Early Life and Education

Nathan Mossell was born in Hamilton, Canada in 1856, the fourth of six children. Both his parents, Eliza Bowers (1824 – ?) and Aaron Albert Mossell I (1824 – ?), were descended from freed slaves. According to Mossell's autobiography, his mother's stories of the discrimination and hardship their families faced strengthened her own children's determination to succeed. Mossell's maternal grandfather had resisted all attempts by his owner to make him work and was eventually freed. He married and settled in Baltimore, but the entire family, including Mossell's mother, who was a child at the time, were deported to Trinidad. Mossell's paternal grandfather, who had been transported from the coast of West Africa, managed to buy his freedom and that of his wife. He too settled in Baltimore, where Mossell's father was born.

Nathan Mossell's parents met and married in Baltimore after his mother's family returne from Trinidad. His father learned the brickmaking trade and saved enough money to buy a house. After the birth of their third child, the couple decided to move to Canada, as their children could not receive an education in Maryland. They sold their house in Baltimore and settled in Hamilton, Ontario, where his father bought a tract of clay-bearing land and set up his own brickworks.
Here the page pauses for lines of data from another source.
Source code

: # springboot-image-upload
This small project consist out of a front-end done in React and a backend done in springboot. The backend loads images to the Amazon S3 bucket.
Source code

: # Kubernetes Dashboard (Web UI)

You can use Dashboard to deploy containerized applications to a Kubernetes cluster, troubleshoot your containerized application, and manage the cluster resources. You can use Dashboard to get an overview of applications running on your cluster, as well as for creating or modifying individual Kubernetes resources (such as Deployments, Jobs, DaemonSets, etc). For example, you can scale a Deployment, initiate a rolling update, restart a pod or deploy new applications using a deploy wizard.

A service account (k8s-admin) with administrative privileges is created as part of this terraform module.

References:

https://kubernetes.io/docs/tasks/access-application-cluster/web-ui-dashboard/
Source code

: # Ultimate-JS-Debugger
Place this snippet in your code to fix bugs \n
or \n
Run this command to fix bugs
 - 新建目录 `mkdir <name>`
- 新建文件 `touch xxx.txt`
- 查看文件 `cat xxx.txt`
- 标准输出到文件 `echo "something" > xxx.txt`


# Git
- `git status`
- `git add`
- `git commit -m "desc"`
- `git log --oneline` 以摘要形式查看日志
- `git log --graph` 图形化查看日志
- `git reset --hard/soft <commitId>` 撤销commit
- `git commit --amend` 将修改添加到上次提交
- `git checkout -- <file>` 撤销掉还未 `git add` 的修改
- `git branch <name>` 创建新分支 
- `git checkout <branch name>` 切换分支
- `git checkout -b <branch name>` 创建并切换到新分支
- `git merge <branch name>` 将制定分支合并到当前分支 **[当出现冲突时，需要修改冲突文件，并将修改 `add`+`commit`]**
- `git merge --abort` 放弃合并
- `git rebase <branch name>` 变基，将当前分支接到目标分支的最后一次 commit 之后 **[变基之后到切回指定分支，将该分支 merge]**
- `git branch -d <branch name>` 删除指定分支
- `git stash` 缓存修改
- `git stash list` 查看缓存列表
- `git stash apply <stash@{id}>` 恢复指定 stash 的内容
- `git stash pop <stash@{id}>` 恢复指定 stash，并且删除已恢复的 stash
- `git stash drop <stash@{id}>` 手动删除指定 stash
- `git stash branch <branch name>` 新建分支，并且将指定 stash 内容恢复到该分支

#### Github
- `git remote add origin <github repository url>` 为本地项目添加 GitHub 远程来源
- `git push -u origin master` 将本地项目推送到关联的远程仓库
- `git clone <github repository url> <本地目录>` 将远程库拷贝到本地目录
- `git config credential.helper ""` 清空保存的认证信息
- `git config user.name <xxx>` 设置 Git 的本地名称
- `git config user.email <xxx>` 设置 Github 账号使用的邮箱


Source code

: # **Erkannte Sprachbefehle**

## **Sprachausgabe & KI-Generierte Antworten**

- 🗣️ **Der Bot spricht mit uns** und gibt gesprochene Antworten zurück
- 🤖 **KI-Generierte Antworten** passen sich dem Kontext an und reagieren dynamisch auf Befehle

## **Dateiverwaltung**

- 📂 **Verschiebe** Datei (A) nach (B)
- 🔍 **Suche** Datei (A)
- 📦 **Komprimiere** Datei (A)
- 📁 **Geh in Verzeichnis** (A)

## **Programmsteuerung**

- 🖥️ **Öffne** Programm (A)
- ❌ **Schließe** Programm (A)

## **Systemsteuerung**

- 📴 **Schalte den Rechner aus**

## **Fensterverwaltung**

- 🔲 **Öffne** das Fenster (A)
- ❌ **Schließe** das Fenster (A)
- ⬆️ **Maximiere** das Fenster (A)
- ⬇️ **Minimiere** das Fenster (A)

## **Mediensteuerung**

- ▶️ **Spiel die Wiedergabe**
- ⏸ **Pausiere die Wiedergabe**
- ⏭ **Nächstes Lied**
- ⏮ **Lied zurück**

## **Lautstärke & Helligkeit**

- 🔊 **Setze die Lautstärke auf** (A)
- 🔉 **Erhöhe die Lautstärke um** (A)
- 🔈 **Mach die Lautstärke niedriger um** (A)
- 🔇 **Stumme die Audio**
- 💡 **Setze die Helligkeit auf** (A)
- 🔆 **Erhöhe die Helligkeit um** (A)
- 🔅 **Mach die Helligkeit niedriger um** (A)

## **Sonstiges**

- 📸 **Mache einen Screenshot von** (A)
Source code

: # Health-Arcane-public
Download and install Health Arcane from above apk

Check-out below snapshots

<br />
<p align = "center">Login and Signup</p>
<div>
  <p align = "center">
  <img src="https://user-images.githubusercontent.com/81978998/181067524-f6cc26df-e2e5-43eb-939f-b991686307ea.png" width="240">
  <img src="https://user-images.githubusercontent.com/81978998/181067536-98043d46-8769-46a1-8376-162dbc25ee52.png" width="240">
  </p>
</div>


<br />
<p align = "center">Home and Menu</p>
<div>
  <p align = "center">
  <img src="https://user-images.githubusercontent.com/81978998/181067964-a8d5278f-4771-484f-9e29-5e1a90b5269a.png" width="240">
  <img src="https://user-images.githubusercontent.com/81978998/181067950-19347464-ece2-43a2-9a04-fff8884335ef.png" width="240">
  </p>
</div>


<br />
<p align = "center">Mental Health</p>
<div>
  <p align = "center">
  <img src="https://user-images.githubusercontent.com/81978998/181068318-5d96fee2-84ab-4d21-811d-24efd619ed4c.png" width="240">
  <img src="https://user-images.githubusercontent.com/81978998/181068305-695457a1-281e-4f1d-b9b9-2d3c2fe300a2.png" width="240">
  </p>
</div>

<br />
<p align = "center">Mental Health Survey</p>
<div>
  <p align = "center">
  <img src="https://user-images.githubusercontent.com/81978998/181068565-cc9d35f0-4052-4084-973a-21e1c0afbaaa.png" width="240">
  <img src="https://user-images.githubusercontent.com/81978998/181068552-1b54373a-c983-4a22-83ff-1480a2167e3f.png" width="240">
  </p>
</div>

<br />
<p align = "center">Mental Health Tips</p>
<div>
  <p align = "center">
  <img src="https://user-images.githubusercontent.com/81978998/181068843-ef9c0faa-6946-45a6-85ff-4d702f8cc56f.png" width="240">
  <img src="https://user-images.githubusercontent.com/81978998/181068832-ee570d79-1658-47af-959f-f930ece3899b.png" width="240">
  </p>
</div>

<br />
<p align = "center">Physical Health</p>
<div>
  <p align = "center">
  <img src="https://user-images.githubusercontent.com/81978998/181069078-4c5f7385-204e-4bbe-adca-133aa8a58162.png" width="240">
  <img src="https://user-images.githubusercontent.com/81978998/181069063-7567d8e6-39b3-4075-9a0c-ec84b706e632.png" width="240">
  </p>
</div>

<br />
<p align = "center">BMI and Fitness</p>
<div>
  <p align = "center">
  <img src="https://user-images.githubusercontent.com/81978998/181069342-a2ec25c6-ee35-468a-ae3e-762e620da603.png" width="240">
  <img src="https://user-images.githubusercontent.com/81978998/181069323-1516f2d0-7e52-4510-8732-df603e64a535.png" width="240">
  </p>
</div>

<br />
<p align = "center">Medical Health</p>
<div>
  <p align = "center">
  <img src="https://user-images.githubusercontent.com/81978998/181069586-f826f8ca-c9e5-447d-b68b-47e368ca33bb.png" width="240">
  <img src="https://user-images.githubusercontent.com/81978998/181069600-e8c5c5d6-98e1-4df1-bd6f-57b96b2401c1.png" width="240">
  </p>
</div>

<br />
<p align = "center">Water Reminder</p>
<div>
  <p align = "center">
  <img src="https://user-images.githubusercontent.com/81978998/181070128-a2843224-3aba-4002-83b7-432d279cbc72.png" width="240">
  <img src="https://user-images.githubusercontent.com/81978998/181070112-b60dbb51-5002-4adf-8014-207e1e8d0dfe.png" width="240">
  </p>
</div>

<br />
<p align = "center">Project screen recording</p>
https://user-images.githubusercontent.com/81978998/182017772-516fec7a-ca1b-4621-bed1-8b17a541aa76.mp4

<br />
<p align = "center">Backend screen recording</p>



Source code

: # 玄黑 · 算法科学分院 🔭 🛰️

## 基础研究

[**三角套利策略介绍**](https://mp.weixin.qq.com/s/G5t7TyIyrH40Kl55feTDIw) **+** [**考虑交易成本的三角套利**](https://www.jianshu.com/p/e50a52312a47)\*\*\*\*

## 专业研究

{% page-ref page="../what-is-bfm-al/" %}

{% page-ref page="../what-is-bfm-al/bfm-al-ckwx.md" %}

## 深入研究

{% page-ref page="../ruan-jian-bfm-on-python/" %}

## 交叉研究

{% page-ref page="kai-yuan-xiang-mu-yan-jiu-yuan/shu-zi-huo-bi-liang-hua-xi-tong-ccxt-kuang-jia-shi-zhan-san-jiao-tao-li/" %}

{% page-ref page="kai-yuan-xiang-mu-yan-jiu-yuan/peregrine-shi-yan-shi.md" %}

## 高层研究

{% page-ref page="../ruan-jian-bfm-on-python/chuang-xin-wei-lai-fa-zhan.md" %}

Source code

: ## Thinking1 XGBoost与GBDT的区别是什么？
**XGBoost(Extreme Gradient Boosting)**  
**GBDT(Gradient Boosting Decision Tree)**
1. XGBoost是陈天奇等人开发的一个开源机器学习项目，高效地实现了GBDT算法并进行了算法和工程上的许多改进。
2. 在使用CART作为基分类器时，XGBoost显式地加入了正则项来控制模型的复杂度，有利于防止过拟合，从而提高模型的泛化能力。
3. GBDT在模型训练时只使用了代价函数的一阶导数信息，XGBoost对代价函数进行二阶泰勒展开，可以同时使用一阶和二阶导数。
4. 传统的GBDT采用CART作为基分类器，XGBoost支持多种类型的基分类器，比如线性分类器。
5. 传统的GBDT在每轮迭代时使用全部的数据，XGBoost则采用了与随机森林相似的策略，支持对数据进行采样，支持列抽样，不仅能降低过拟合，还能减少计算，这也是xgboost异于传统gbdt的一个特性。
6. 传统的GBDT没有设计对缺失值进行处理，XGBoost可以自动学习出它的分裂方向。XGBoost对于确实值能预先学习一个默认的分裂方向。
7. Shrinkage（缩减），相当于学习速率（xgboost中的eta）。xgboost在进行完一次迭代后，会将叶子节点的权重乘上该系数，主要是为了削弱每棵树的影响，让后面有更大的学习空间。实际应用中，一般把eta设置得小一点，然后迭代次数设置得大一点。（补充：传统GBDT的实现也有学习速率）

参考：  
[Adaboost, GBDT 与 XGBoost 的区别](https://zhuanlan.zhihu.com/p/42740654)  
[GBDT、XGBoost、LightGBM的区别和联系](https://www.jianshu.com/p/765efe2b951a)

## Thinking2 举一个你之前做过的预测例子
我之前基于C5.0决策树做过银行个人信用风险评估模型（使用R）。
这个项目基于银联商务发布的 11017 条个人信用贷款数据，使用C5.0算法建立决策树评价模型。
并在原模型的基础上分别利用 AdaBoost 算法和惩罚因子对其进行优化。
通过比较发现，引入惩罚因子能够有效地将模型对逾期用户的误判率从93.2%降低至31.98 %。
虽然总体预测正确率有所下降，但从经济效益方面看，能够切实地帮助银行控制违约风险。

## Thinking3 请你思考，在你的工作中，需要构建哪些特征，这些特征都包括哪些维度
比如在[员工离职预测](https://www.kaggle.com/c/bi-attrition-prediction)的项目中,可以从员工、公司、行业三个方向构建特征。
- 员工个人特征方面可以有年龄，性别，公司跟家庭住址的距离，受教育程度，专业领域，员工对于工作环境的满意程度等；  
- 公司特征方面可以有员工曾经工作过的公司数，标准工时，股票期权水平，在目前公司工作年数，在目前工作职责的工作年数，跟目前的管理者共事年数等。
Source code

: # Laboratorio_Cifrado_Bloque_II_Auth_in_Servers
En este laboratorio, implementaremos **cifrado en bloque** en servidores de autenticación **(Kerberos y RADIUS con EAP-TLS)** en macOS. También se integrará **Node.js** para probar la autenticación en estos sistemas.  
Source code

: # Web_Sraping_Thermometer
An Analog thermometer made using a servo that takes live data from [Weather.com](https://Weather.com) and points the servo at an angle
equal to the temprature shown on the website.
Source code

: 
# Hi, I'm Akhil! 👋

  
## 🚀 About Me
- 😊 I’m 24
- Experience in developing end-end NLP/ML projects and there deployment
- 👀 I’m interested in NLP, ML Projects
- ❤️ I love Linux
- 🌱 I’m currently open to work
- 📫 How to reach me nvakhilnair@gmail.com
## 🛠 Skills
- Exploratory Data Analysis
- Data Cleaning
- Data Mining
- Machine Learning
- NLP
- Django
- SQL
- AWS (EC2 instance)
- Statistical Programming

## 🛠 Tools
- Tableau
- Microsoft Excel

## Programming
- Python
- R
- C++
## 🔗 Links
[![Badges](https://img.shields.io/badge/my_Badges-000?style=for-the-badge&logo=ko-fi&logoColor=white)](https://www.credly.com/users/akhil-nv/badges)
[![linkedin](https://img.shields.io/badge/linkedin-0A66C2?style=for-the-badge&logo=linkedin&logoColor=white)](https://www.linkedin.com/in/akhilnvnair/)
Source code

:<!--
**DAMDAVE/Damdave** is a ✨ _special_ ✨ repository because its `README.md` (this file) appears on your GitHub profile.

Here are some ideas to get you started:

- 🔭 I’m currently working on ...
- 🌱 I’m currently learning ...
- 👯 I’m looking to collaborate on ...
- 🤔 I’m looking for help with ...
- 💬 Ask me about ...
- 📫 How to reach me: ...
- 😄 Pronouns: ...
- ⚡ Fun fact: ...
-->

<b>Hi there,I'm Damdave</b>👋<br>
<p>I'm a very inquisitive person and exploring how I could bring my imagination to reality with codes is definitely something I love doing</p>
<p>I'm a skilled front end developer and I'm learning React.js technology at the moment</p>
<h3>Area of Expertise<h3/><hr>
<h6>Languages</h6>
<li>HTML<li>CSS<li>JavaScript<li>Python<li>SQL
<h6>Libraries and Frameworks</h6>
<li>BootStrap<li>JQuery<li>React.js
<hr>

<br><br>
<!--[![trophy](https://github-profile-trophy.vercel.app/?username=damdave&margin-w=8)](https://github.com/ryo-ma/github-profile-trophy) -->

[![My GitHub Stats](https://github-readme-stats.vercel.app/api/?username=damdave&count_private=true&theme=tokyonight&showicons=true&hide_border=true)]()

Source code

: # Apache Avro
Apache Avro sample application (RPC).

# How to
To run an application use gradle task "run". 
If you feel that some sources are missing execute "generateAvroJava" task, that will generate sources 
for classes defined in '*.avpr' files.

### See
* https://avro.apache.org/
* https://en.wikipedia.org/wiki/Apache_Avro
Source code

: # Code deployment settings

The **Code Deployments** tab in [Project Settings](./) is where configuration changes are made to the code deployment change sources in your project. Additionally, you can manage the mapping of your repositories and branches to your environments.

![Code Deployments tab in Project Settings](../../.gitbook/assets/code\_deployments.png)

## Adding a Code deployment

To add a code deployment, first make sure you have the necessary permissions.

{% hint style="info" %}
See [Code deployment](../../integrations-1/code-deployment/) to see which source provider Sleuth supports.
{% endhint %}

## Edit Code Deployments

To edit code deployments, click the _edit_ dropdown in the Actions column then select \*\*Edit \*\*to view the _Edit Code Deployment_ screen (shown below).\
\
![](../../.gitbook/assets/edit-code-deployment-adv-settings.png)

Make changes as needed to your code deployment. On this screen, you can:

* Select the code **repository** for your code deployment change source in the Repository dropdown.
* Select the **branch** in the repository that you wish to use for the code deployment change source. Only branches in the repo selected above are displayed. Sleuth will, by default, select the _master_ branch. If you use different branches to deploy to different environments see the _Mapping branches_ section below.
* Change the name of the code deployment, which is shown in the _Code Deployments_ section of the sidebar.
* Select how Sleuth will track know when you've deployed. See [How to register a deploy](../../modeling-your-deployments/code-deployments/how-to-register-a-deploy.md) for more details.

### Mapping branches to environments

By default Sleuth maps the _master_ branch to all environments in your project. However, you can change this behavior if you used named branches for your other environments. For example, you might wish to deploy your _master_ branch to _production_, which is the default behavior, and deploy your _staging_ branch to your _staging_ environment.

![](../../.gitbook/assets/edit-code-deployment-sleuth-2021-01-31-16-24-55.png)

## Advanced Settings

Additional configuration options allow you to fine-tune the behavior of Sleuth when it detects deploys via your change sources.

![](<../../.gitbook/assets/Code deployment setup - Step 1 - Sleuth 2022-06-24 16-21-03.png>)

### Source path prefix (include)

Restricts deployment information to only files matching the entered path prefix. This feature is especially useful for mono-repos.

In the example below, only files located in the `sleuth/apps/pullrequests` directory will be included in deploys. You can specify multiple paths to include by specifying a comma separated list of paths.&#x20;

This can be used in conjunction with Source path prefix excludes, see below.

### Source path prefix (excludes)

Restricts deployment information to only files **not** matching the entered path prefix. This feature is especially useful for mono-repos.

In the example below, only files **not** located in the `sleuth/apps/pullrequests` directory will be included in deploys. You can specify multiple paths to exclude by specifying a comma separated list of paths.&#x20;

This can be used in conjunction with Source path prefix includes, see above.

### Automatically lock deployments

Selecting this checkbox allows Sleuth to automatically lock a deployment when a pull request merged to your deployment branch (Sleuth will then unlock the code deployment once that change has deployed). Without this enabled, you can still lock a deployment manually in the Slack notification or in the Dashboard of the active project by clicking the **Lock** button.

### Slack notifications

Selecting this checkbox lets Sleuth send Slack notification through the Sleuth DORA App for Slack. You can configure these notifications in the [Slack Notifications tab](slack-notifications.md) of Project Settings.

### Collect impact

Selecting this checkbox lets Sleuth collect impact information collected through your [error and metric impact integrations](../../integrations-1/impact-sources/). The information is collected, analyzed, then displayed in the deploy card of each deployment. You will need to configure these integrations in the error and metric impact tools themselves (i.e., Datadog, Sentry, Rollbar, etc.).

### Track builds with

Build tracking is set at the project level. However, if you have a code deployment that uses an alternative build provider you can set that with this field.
Nathan's siblings were the following::

  • May (1848 - ?) born in Maryland.
  • Charles (1850 - ) born in Maryland. He graduated from Lincoln University and studied theology in Boston, later becoming a missionary in Haiti.
  • Boy, (c. 1853 – c. 1870), born in Maryland and died in Lockport, New York.
  • Alvarilla (b. 1857 – ?), born in Hamilton, Canada. She worked with her brother Charles as a missionary in Haiti.
  • Aaron Albert Mossell II (1863–1951) born in Hamilton, Canada. He was the first African American to graduate from the University of Pennsylvania law school. He married Louisa Tanner (1866 – ?). In 1921 their daughter Sadie Tanner Mossell (1898–1989) became the first African-American woman to receive a Ph.D. in the United States.

During the Civil War, the family moved back to the United States, settling in Lockport, New York, where Mossell's father again wned his own brickmaking business. Along with his siblings, Mosell attended the local public school in Lockport, but his schooling became erratic once he started working part time at age nine for his father. He eventually joined his elder brother Charles at Lincoln University, a historically black college in Pennsylvania, where he studied Natural Science, receiving his Bachelor of Arts degree in 1879.